Parce que les insectes sont plus sensibles qu’il n’y paraît

Parce Que Les Insectes Sont Plus Sensibles Qu'il N'y Paraît

Les scientifiques reconsidèrent l’éventail des sensations que pourraient ressentir les insectes. « Ils peuvent éprouver du pessimisme et de l’optimisme. »

Pendant des décennies, l’idée que les insectes avaient des sentiments était considérée comme une hérésie, mais un nombre croissant de preuves conduit rapidement à reconsidérer l’éventail des sensations ressenties par ces animaux. Selon les chercheurs, les insectes peuvent littéralement être joyeux face aux surprises agréables, ou être optimistes ou effrayants, et réagir à la douleur comme le ferait n’importe quel mammifère.

L’apparente complexité de leurs sentiments, ou plutôt de leurs « primitifs émotionnels », grandit d’année en année, expliquent les entomologistes qui s’emploient à y voir clair. C’est le cas du professeur Geraldine Wright de l’Université d’Oxford qui, en 2011, avec des collègues de l’Université de Newcastle où elle travaillait à l’époque, a décidé d’essayer de détecter les émotions chez les insectes. « Lorsque les psychologues étudient cela chez les humains… ils peuvent vérifier ce que cela ressent [lo stato emotivo di una persona] car ils peuvent demanderWright a expliqué à BBC. Comprendre ce que sont les émotions chez les abeilles demande un peu plus d’ingéniosité.

Pour ce faire, les chercheurs ont d’abord entraîné un essaim d’abeilles à associer un type d’odeur à une récompense sucrée et un autre à un liquide désagréable additionné de quinine, un produit chimique qui donne à l’eau tonique son goût amer.

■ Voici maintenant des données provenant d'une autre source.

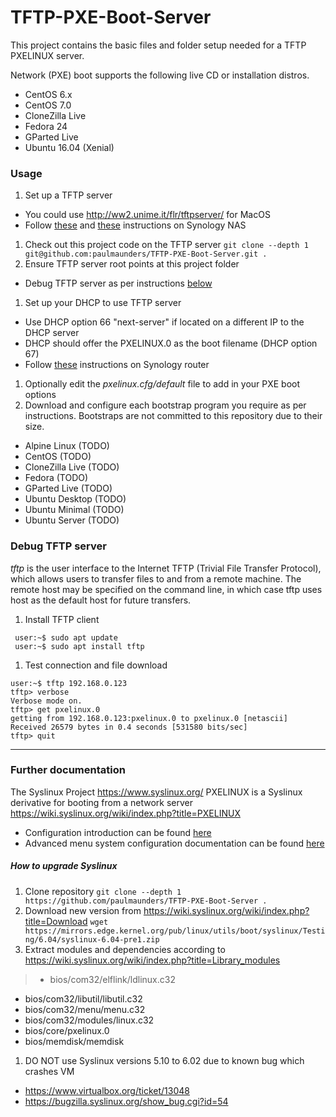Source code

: # TFTP-PXE-Boot-Server

This project contains the basic files and folder setup needed for a TFTP PXELINUX server.

Network (PXE) boot supports the following live CD or installation distros.
* CentOS 6.x
* CentOS 7.0
* CloneZilla Live
* Fedora 24
* GParted Live
* Ubuntu 16.04 (Xenial)

### Usage
1. Set up a TFTP server
  * You could use http://ww2.unime.it/flr/tftpserver/ for MacOS
  * Follow [these](http://www.pyrosoft.co.uk/blog/2013/01/13/setting-up-a-pxe-boot-server-on-synology-dsm-4-2-beta/) and [these](https://kb.synology.com/en-us/DSM/tutorial/How_to_implement_PXE_with_Synology_NAS) instructions on Synology NAS
1. Check out this project code on the TFTP server
  `git clone --depth 1 git@github.com:paulmaunders/TFTP-PXE-Boot-Server.git .`
1. Ensure TFTP server root points at this project folder
  * Debug TFTP server as per instructions [below](#Debug_TFTP_server)
1. Set up your DHCP to use TFTP server
  * Use DHCP option 66 "next-server" if located on a different IP to the DHCP server
  * DHCP should offer the PXELINUX.0 as the boot filename (DHCP option 67)
  * Follow [these](https://community.synology.com/enu/forum/2/post/124897) instructions on Synology router
1. Optionally edit the _pxelinux.cfg/default_ file to add in your PXE boot options
1. Download and configure each bootstrap program you require as per instructions. Bootstraps are not committed to this repository due to their size.
  * Alpine Linux (TODO)
  * CentOS (TODO)
  * CloneZilla Live (TODO)
  * Fedora (TODO)
  * GParted Live (TODO)
  * Ubuntu Desktop (TODO)
  * Ubuntu Minimal (TODO)
  * Ubuntu Server (TODO)

### Debug TFTP server
_tftp_ is the user interface to the Internet TFTP (Trivial File Transfer Protocol), which allows users to transfer files to and from a remote machine. The remote host may be specified on the command line, in which case tftp uses host as the default host for future transfers.
1. Install TFTP client
  ```
   user:~$ sudo apt update
   user:~$ sudo apt install tftp
  ```
1. Test connection and file download
  ```
  user:~$ tftp 192.168.0.123
  tftp> verbose
  Verbose mode on.
  tftp> get pxelinux.0
  getting from 192.168.0.123:pxelinux.0 to pxelinux.0 [netascii]
  Received 26579 bytes in 0.4 seconds [531580 bits/sec]
  tftp> quit
  ```

---
### Further documentation
The Syslinux Project https://www.syslinux.org/
PXELINUX is a Syslinux derivative for booting from a network server https://wiki.syslinux.org/wiki/index.php?title=PXELINUX

* Configuration introduction can be found [here](https://wiki.syslinux.org/wiki/index.php?title=Config)
* Advanced menu system configuration documentation can be found [here](https://wiki.syslinux.org/wiki/index.php?title=Menu)

##### How to upgrade Syslinux
1. Clone repository
  `git clone --depth 1 https://github.com/paulmaunders/TFTP-PXE-Boot-Server .`
1. Download new version from https://wiki.syslinux.org/wiki/index.php?title=Download
  `wget https://mirrors.edge.kernel.org/pub/linux/utils/boot/syslinux/Testing/6.04/syslinux-6.04-pre1.zip`
1. Extract modules and dependencies according to https://wiki.syslinux.org/wiki/index.php?title=Library_modules
  > * bios/com32/elflink/ldlinux.c32
  * bios/com32/libutil/libutil.c32
  * bios/com32/menu/menu.c32
  * bios/com32/modules/linux.c32
  * bios/core/pxelinux.0
  * bios/memdisk/memdisk
1. DO NOT use Syslinux versions 5.10 to 6.02 due to known bug which crashes VM
  * https://www.virtualbox.org/ticket/13048
  * https://bugzilla.syslinux.org/show_bug.cgi?id=54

Ensuite, les scientifiques ont divisé les abeilles participantes en deux groupes. L’un d’eux a été secoué vigoureusement – un sentiment que les abeilles détestent, même si ce n’est en fait pas nocif – pour simuler une attaque d’un prédateur. L’autre groupe d’abeilles a été laissé pour profiter de la boisson sucrée.

Pour savoir si ces expériences avaient affecté l’humeur des abeilles, Wright les a ensuite exposées à des odeurs inédites et ambiguës. Ceux qui avaient passé une bonne journée étiraient généralement leurs pièces buccales en prévision d’une autre collation, suggérant qu’ils s’attendaient à plus de la même chose. Les abeilles qui avaient été dérangées étaient moins susceptibles de réagir de cette façon : elles étaient devenues cyniques.

Curieusement, l’expérience a également suggéré que les abeilles ne ressentaient pas une forme de pessimisme incompréhensible et non identifiable, mais un sentiment qui n’était peut-être pas trop différent du nôtre. Tout comme les humains qui se sentent exaspérés, le cerveau de ces abeilles avait des niveaux inférieurs de dopamine et de sérotonine. (Il avait également des niveaux inférieurs d’octopamine, une hormone d’insecte, qui serait impliquée dans les voies de récompense.)

Wright a expliqué que son expérience avec les abeilles ne signifie pas nécessairement que tous les insectes peuvent faire l’expérience du pessimisme ou de l’optimisme. Les abeilles sont exceptionnellement sociales et leur vie communautaire dans la ruche est particulièrement exigeante sur le plan cognitif, elles sont donc considérées comme des insectes intelligents. « Mais… probablement d’autres insectes peuvent aussi être pessimistesConclut Wright.